China Camp State Park offers visitors charming campsites. All the campgrounds are hike-in, making them ideal for isolated tent-camping in nature. Back Ranch Meadows Campground is especially perfect for your next enviable escape into the woods. This well-shaded hike-in campground—special thanks to the oak and pine trees—is home to bobcats and black-tailed deer.
There is a stellar 23-mile trail along the hillside that begins at the campground. Featuring splendid views of the Santa Lucia mountain range, China Camp is great for mountain biking and hiking. China Camp has historical significance, too; it’s the original home of the Coastal Miwok and later became home to several thriving Chinese fishing villages. To learn more about the area's fascinating past, check out the small museum.

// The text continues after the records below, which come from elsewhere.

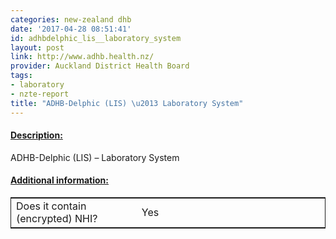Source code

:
 ```yaml
---
categories: new-zealand dhb
date: '2017-04-28 08:51:41'
id: adhbdelphic_lis__laboratory_system
layout: post
link: http://www.adhb.health.nz/
provider: Auckland District Health Board
tags:
- laboratory
- nzte-report
title: "ADHB-Delphic (LIS) \u2013 Laboratory System"
---
```



 <h4> <u>Description:</u> </h4>
ADHB-Delphic (LIS) – Laboratory System
 <h4> <u>Additional information:</u> </h4>
 <table style="border: 1px solid">
 <tr> <td width="40%"> Does it contain (encrypted) NHI? </td> <td>Yes</td> </tr>
 </table>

Angel Island State Park Campsites
Amenities: Campsite tables, picnic tables, dock, group camping options, drinking water, and toilets
Activities: Camping, fishing, picnicking, biking, boating, paddling, hiking, swimming, and wildlife watching.
Dogs allowed: No dogs are allowed on the island.
For an exceptional camping experience, head to the largest natural island in the Bay—Angel Island State Park. It’s accessible from the city and is a popular choice for locals, so we recommend booking your campsite in advance and coming early to secure a parking spot. There are four main camping areas to choose from: East Bay, Ridge, Sunrise, and Kayak Camps. Within these four camping areas, there are 16 campsites, three of which offer incredible views of the city skyline. As you trek along the trails, you’ll be captivated by the wildlife and phenomenal scenic vistas. But if you get the urge to explore the Bay and its main attractions, catch a ferry ride from Tiburon.